Lt. Col. Batten began his talk by giving a little detail on his own background. After graduating from Sandhurst in 1948, he had joined the First Battalion of the Royal Welsh, training national servicemen. He later served in Malaya, Korea, Japan,Hong Kong and Berlin where he witnessed the building of the Berlin Wall from the Brandenburg Gate. It was while in Malaya during the “emergency” he served as a Gurkha officer for three years with the Tenth Gurkha rifles. It became obvious to him immediately how capable the Gurkha soldier was. After retirement he has worked for the Gurkha Welfare Trust and is currently the Trust Chairman for Wales.
Colonel Batten then turned his focus to the Gurkhas themselves. He explained that the name Gurkha was a corruption of the word “Gorkha”, a mountainous region of the Kingdom of Nepal some sixty miles from Kathmandu. The British first came across them when the East India Company found the Gurkhas very hard opponents between 1768 and 1815 when a pact was signed allowing the Ghurkhas to fight alongside the British Army. Initially 5,000 Gurkhas formed four regiments. The first test of loyalty came during the Sepoy revolt of the Indian Mutiny in 1857, when the Gurkhas did not join the revolt but in contrast helped to put down the rebellion. They were then deployed mainly to defend the North West Frontier leading to Afghanistan.
The Gurkhas were deployed in both world wars, and indeed formed 46 battalions in Burma in 1943 fighting the Japanese. It was also recognised that the Gurkhas had reduced the death toll by at least 50% during the bloody partition of India in 1947. It was after Indian independence that the Gurkhas were given the choice of joining the Indian Army or staying with the British, most decided to stay in India but a minority formed four Gurkha regiments within the British Army.

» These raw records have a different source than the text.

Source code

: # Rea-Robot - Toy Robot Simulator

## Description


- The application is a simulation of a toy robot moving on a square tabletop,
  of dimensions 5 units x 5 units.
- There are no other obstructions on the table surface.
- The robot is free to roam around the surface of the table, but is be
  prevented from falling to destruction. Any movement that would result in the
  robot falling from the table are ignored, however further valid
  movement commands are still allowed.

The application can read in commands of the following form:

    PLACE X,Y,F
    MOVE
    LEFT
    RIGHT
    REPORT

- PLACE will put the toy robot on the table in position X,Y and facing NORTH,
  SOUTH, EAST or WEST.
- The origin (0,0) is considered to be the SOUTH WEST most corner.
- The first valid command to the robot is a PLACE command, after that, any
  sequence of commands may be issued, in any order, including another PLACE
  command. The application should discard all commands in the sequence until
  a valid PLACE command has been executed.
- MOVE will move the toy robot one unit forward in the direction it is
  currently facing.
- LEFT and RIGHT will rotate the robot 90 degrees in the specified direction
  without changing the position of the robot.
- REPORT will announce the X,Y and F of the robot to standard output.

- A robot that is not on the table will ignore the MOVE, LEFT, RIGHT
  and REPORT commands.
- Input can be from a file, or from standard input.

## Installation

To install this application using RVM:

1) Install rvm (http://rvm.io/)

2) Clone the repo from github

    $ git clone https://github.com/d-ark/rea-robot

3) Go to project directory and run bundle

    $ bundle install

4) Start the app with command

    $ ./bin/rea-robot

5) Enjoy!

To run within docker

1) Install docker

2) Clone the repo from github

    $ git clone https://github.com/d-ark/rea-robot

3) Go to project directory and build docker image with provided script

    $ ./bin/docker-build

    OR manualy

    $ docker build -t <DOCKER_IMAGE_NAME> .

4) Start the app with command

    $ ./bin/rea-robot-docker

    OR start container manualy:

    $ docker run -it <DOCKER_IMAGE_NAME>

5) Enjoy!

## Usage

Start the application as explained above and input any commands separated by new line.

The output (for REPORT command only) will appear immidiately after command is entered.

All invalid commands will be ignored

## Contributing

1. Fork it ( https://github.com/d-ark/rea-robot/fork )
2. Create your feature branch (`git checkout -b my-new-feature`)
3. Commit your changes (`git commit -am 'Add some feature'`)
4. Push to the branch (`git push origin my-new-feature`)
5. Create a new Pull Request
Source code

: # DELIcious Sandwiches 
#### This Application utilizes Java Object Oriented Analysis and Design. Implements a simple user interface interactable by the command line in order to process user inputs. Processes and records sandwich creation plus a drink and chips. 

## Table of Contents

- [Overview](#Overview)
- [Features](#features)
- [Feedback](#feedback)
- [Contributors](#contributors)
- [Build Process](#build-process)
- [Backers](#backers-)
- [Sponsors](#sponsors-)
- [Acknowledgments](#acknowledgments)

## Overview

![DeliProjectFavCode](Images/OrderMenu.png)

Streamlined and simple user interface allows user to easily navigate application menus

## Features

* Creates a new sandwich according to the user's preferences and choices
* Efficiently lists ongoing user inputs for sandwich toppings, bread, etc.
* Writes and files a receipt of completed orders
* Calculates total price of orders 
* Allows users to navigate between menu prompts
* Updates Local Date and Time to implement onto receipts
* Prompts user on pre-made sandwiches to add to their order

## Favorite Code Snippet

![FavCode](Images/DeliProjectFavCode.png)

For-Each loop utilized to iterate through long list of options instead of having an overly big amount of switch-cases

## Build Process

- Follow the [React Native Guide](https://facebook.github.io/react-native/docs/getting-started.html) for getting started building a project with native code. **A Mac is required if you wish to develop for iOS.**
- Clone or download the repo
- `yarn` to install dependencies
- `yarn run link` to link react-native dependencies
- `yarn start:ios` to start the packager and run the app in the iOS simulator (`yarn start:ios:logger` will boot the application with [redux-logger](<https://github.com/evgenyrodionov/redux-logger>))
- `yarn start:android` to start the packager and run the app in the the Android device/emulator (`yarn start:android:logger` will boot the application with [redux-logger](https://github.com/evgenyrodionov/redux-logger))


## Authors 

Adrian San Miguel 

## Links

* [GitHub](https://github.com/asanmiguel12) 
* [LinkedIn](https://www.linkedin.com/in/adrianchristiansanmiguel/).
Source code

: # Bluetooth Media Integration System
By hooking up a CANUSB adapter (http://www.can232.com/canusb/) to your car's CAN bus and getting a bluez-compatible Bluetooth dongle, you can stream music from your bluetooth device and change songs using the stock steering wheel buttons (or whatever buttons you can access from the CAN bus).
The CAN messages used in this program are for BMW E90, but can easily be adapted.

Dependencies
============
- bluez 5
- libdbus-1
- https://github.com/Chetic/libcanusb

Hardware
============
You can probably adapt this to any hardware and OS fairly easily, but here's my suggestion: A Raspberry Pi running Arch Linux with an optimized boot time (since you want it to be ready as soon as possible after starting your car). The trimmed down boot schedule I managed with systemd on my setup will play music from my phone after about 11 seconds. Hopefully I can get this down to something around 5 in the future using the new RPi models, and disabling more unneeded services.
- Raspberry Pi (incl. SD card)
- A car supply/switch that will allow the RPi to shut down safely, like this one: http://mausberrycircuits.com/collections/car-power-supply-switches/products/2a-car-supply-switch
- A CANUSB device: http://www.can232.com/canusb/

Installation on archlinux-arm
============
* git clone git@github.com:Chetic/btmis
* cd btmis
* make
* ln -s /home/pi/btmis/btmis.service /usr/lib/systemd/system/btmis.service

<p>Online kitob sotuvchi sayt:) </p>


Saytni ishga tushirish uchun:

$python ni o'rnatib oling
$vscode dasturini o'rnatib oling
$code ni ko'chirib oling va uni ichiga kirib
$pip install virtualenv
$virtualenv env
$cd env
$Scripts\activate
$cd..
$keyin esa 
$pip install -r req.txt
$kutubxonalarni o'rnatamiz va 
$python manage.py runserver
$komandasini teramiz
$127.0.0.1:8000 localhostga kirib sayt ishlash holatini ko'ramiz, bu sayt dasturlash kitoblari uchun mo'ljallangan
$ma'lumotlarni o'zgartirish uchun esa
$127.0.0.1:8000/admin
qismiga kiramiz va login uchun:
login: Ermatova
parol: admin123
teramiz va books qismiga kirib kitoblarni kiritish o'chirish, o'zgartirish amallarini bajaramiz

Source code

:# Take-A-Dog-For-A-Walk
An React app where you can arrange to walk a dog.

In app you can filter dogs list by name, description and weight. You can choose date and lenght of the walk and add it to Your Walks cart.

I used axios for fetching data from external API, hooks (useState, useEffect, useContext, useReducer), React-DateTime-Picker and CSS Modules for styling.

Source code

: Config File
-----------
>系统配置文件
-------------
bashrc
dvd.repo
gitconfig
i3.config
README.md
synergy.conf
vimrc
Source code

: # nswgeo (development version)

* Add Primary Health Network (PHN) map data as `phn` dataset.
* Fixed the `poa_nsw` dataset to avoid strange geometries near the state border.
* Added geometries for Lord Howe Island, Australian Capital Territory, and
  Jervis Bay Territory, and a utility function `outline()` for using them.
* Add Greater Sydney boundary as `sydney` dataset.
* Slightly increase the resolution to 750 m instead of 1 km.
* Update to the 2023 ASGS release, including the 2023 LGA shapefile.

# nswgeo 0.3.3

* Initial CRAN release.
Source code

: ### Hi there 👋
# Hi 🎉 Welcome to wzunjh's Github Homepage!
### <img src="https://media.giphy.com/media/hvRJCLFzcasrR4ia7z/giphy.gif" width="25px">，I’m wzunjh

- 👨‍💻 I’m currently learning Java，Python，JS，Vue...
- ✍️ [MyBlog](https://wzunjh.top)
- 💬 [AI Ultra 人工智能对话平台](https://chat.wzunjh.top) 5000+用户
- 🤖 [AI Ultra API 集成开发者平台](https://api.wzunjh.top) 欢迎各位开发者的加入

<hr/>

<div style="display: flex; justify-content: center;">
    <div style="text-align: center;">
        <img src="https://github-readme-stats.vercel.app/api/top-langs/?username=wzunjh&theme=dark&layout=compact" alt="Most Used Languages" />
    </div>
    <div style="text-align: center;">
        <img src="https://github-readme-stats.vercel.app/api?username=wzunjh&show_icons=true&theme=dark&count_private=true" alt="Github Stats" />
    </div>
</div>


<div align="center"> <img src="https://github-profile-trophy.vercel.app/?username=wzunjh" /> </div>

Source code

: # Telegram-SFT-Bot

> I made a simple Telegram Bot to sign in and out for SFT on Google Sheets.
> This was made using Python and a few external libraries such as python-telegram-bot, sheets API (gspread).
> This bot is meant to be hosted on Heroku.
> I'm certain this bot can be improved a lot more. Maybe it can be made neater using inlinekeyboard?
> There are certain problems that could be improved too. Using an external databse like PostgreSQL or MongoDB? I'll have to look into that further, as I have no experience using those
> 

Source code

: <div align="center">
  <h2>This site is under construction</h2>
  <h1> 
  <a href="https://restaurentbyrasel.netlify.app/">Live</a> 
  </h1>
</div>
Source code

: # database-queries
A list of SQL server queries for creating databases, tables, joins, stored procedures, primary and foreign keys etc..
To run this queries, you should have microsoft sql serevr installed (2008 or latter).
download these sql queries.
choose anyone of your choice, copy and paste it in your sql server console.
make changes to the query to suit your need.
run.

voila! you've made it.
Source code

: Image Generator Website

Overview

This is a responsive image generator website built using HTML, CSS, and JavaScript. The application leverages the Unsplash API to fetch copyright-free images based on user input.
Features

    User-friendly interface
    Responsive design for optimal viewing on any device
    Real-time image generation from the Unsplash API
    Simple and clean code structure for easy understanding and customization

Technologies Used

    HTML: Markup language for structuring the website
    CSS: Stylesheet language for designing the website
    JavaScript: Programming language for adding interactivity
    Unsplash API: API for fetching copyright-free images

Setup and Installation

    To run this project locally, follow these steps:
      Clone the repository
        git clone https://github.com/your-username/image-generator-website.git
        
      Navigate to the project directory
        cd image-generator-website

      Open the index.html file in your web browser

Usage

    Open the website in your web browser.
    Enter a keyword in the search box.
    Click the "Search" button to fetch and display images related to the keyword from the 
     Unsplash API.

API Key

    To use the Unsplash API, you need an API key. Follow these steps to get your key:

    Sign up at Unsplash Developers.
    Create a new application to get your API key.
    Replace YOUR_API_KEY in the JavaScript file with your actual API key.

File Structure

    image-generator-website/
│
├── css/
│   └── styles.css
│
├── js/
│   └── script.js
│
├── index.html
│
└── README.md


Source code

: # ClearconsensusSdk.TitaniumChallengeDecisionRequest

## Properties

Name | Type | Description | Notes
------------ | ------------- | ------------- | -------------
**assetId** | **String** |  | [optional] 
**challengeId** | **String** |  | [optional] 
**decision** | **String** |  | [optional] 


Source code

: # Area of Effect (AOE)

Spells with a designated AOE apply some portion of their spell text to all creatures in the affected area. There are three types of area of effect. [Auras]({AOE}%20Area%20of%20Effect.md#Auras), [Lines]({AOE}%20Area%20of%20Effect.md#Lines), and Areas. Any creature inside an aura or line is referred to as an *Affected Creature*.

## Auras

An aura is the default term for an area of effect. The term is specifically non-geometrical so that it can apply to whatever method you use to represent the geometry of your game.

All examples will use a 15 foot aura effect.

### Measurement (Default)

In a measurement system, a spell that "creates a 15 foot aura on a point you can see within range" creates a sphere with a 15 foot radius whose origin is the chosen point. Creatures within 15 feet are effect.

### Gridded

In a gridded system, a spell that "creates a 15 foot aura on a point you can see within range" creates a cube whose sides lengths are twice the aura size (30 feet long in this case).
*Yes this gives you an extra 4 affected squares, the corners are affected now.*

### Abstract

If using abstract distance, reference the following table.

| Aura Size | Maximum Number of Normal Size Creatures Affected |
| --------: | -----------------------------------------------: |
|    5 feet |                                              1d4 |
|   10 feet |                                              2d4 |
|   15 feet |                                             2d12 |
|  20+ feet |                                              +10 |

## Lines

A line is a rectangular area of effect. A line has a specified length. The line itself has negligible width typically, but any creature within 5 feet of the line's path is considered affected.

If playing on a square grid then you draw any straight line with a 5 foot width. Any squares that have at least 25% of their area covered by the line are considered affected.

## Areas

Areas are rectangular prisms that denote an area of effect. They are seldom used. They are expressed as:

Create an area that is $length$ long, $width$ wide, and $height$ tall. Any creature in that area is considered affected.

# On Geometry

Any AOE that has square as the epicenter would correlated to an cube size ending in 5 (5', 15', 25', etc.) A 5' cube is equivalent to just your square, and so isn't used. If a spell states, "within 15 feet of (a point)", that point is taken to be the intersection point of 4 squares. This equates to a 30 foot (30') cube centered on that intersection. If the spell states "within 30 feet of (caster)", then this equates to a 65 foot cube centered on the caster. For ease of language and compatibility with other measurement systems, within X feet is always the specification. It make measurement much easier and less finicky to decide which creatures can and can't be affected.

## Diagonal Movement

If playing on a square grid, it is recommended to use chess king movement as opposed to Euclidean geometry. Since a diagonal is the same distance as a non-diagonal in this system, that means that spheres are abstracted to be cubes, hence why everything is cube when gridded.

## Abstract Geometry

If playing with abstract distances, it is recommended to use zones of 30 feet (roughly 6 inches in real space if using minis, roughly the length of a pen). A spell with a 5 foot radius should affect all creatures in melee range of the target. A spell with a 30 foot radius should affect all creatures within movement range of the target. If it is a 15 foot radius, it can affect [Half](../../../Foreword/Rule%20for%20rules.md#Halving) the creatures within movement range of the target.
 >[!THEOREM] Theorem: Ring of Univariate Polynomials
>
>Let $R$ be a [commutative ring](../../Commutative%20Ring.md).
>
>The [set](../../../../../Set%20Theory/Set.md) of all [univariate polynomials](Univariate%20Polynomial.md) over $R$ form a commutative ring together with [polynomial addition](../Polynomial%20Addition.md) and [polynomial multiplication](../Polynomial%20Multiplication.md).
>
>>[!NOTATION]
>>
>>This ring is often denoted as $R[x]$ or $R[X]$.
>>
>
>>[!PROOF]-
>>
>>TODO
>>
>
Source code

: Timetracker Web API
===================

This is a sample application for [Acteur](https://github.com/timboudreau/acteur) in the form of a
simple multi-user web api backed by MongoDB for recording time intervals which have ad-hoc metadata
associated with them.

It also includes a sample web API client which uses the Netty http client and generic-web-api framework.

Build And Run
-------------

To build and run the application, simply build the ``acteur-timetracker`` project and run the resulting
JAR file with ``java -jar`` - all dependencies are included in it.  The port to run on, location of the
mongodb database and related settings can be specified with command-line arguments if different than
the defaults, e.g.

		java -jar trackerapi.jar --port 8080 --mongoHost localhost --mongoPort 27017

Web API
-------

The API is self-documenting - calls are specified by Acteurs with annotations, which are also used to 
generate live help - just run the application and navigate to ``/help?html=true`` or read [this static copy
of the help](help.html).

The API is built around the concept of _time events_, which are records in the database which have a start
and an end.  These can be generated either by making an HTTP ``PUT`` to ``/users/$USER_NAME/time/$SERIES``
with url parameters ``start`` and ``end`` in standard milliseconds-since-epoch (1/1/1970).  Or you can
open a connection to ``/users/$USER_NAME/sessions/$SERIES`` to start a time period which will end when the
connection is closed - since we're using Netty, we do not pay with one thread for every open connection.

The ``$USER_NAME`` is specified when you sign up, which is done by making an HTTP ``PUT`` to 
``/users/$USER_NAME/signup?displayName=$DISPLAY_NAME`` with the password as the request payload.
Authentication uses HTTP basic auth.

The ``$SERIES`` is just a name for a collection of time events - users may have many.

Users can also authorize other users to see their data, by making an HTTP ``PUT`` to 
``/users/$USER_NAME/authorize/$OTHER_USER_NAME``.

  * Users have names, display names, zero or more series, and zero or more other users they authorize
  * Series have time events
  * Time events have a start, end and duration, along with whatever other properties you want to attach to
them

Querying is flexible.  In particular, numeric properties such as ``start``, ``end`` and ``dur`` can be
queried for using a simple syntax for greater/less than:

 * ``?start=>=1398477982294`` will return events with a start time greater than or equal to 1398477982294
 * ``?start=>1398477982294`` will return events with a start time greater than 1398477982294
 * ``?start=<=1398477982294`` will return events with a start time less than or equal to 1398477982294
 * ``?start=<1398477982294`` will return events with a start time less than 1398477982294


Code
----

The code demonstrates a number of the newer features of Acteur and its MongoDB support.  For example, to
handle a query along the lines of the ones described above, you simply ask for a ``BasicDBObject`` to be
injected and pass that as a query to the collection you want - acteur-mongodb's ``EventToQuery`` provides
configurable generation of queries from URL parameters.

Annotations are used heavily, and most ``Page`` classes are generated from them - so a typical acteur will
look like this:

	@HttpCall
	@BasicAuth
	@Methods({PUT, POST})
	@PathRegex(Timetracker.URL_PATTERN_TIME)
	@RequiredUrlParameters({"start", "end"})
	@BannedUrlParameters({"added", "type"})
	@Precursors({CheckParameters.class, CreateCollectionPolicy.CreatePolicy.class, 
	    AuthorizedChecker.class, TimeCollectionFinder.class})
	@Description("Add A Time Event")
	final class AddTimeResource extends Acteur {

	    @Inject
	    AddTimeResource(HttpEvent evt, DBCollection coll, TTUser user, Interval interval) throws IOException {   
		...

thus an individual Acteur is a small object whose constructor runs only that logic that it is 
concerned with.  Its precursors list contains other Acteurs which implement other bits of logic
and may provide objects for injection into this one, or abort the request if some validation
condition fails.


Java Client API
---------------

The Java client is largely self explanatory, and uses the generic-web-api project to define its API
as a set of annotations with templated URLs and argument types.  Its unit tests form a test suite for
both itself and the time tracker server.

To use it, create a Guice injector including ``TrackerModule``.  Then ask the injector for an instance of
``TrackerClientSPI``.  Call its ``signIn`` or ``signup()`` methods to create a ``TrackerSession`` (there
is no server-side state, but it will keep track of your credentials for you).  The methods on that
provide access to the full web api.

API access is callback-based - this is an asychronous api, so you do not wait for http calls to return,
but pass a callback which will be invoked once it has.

The role of the Gurkhas in Malaya has already been mentioned however another insurgency in Borneo meant that the Sultan of Brunei invited the Ghurkhas to be based there, where they remain to this day. In more recent years the Ghurkhas have served in the Falklands in 1982 and were based in Hong Kong until it was returned to China in 1997. The Gurkhas were then based for the first time in the UK where pressure was brought to make them full members of the Army with equal pay and conditions including famously pensions. Today only two battalions remain, and their future is far from certain in the long term.
Colonel Batten finished his talk by reference to the work of the Gurkha Welfare Trust. Some £10 million needs to be raised annually in order to give all retired Gurkhas a “living wage” in Nepal and some 9,000 still receive a “welfare pension” from the Fund.
Mr Phylip Jones thanked Lieutenant Colonel Batten for a most illuminating talk.
The next meeting of the Society will be on Monday 10th December with the annual Members Night.